HARARE – Revelations of an alarming number of people facing starvation by the Public Service and Social Welfare ministry officials are an indictment on the government that professes to be pro-poor.
Apart from cyclic droughts, recurrent food deficits could, in part, be attributed to government’s skewed policies that place greater emphasis on proving how competent the so called “new farmers” are at growing commercial crops grown by former white commercial farmers at the expense of bolstering and guaranteeing food security.
Touting the success of decade-old entrants in commercial farming might be good to spite erstwhile critics of the agrarian reform but does pretty little in putting food in the mouths of almost half a million people that are facing starvation while 2,2 million out of a total population of 13 million are in dire need of food largesse.
Government has been quick to retail impressive production figures in tobacco by new entrants into the agricultural sector.
But this actually counts for little when compared to the huge amount of money government has to scrounge around for, to import and deliver grain and other essential food crops to feed the nation, including those farmers who have exclusively resorted to growing tobacco.
All too often, government has pronounced intention to boost agricultural production among smallholder and peasant farmers by reviving dilapidated irrigation infrastructure.

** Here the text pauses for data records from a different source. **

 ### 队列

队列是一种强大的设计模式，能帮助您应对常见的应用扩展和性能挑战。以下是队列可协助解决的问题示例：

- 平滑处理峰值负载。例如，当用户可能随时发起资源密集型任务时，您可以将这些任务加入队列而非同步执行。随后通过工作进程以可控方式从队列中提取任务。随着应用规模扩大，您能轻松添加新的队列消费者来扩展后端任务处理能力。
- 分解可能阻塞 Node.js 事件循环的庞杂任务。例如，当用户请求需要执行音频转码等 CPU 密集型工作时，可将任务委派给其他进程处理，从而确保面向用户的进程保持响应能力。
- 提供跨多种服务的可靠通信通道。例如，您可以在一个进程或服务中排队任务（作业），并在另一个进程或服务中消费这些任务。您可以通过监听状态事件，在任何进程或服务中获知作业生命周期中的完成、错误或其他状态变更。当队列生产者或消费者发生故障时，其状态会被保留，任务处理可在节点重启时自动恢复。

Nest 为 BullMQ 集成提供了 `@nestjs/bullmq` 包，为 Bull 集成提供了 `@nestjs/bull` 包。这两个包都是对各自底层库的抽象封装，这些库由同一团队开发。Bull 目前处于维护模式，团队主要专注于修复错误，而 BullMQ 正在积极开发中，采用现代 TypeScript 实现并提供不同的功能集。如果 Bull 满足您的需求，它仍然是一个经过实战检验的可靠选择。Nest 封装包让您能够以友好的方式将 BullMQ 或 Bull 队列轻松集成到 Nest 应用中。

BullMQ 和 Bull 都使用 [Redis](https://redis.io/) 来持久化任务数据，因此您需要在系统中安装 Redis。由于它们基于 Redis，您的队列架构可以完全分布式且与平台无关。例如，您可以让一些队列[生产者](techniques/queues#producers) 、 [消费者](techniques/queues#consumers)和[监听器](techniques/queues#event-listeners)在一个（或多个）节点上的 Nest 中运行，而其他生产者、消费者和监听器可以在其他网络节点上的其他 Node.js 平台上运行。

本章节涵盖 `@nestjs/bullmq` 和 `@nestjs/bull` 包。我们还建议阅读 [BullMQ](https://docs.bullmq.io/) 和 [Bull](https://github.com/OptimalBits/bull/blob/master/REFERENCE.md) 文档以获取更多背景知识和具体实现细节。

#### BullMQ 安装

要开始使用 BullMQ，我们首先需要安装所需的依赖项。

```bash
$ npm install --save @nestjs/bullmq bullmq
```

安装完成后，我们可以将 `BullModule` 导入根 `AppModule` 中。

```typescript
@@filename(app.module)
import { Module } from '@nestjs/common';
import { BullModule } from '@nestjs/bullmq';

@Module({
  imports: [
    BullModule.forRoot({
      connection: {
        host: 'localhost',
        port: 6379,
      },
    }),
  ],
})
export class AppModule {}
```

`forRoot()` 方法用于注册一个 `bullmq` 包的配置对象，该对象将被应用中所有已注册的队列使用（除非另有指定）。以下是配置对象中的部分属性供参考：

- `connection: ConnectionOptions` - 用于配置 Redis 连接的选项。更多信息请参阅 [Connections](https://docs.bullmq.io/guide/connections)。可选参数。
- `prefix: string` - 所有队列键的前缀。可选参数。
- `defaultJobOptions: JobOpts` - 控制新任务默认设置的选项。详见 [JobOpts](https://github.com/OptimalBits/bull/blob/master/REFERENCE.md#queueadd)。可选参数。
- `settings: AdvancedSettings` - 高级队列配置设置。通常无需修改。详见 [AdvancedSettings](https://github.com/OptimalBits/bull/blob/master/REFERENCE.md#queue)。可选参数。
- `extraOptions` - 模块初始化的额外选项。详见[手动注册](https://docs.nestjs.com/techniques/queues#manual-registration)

These have been half-hearted measures judging by how much has been achieved so far and considering that most rural peasants can no longer depend on rain-fed agriculture even at subsistence level.

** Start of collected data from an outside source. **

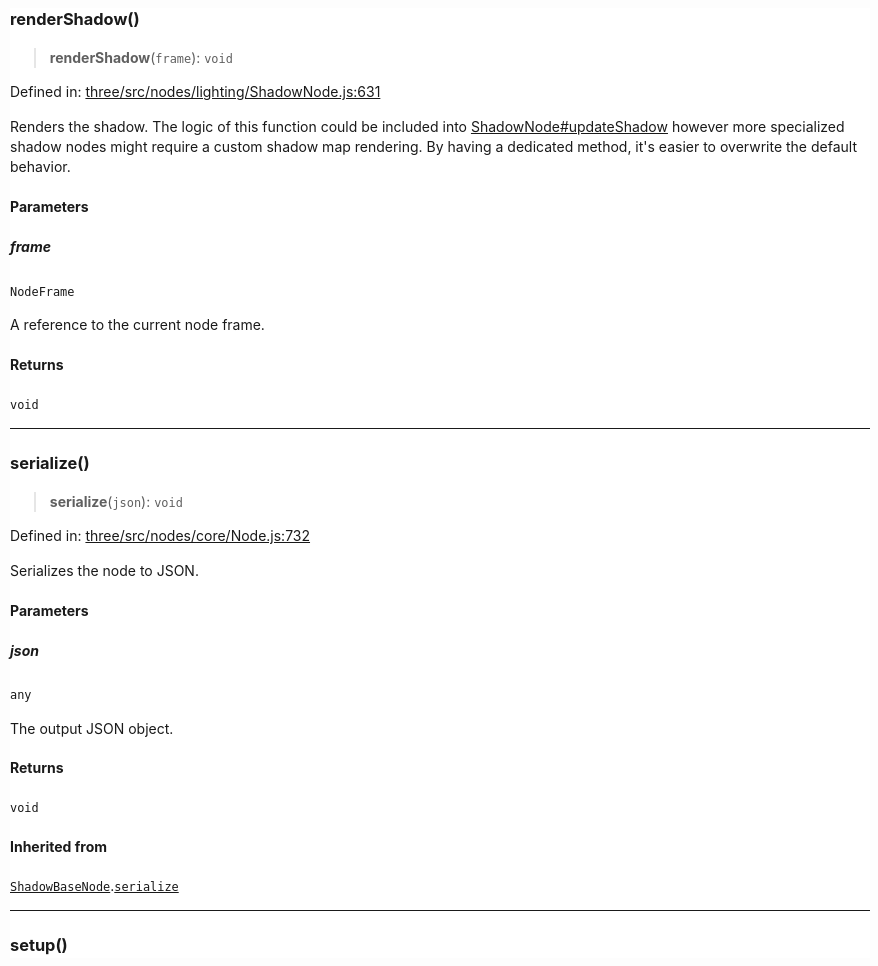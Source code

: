 ### renderShadow()

> **renderShadow**(`frame`): `void`

Defined in: [three/src/nodes/lighting/ShadowNode.js:631](https://github.com/DefinitelyMaybe/three-i18n/blob/fa57b79433d1c349ffb23a78727299c8d4190136/three/src/nodes/lighting/ShadowNode.js#L631)

Renders the shadow. The logic of this function could be included
into [ShadowNode#updateShadow](/reference/threewebgpu/classes/shadownode/#updateshadow) however more specialized shadow
nodes might require a custom shadow map rendering. By having a
dedicated method, it's easier to overwrite the default behavior.

#### Parameters

##### frame

`NodeFrame`

A reference to the current node frame.

#### Returns

`void`

***

### serialize()

> **serialize**(`json`): `void`

Defined in: [three/src/nodes/core/Node.js:732](https://github.com/DefinitelyMaybe/three-i18n/blob/fa57b79433d1c349ffb23a78727299c8d4190136/three/src/nodes/core/Node.js#L732)

Serializes the node to JSON.

#### Parameters

##### json

`any`

The output JSON object.

#### Returns

`void`

#### Inherited from

[`ShadowBaseNode`](/reference/threewebgpu/classes/shadowbasenode/).[`serialize`](/reference/threewebgpu/classes/shadowbasenode/#serialize)

***

### setup()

It is time government lived up to this promise in light of evident climatic changes.
The recurrent food deficits discount the professed gains and success of the agrarian reform particularly when government is compelled to beg for cash and food bail outs from countries that used to depend on Zimbabwe to feed their citizens.

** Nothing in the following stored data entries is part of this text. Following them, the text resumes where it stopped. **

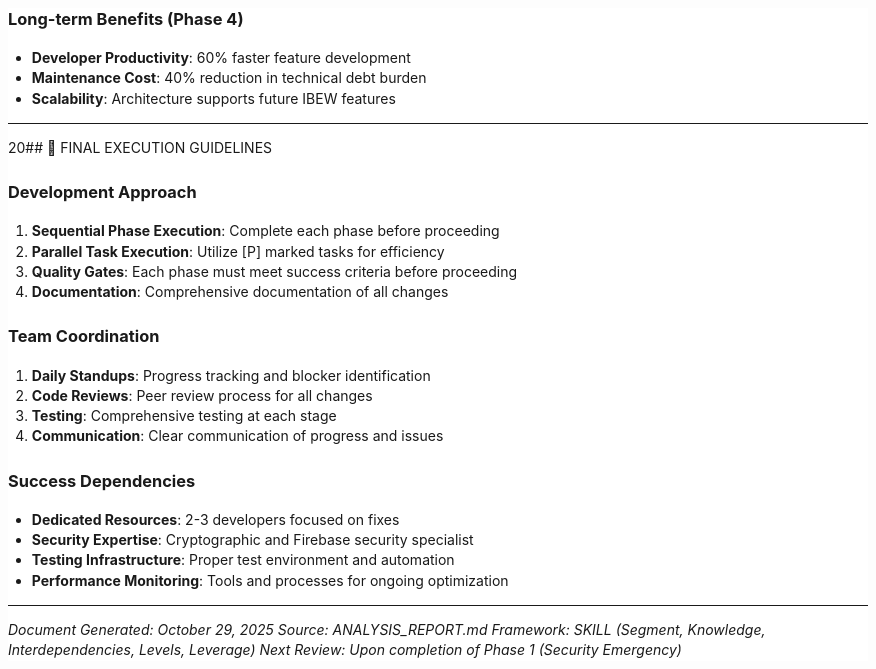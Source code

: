### **Long-term Benefits (Phase 4)**

- **Developer Productivity**: 60% faster feature development
- **Maintenance Cost**: 40% reduction in technical debt burden
- **Scalability**: Architecture supports future IBEW features

---

20## 🎯 FINAL EXECUTION GUIDELINES

### **Development Approach**

1. **Sequential Phase Execution**: Complete each phase before proceeding
2. **Parallel Task Execution**: Utilize [P] marked tasks for efficiency
3. **Quality Gates**: Each phase must meet success criteria before proceeding
4. **Documentation**: Comprehensive documentation of all changes

### **Team Coordination**

1. **Daily Standups**: Progress tracking and blocker identification
2. **Code Reviews**: Peer review process for all changes
3. **Testing**: Comprehensive testing at each stage
4. **Communication**: Clear communication of progress and issues

### **Success Dependencies**

- **Dedicated Resources**: 2-3 developers focused on fixes
- **Security Expertise**: Cryptographic and Firebase security specialist
- **Testing Infrastructure**: Proper test environment and automation
- **Performance Monitoring**: Tools and processes for ongoing optimization

---

*Document Generated: October 29, 2025*
*Source: ANALYSIS_REPORT.md*
*Framework: SKILL (Segment, Knowledge, Interdependencies, Levels, Leverage)*
*Next Review: Upon completion of Phase 1 (Security Emergency)*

Instead of more than 2 million people that are mostly rural folk on barren soils marshalling their energies towards development to uplift their areas, they are forced to invest large chunks of their time in search of food.
Records show that in the 80s, smallholder and peasant farmers contributed the bulk of the maize grain delivered to the national food bank buoyed by government support despite serious impediments and hurdles they faced.
More frightening in government’s attempts to mitigate the food shortages is the grim fact that Grain Marketing Board silos are empty or do not exist in needy areas.
Whether through conservative radicalism or unhelpful expediency, politicians need to introspect on the disastrous consequences of banning humanitarian food agencies from distributing food to the rural poor.
Cheap political points scored from that order have obviously boomeranged in government’s face.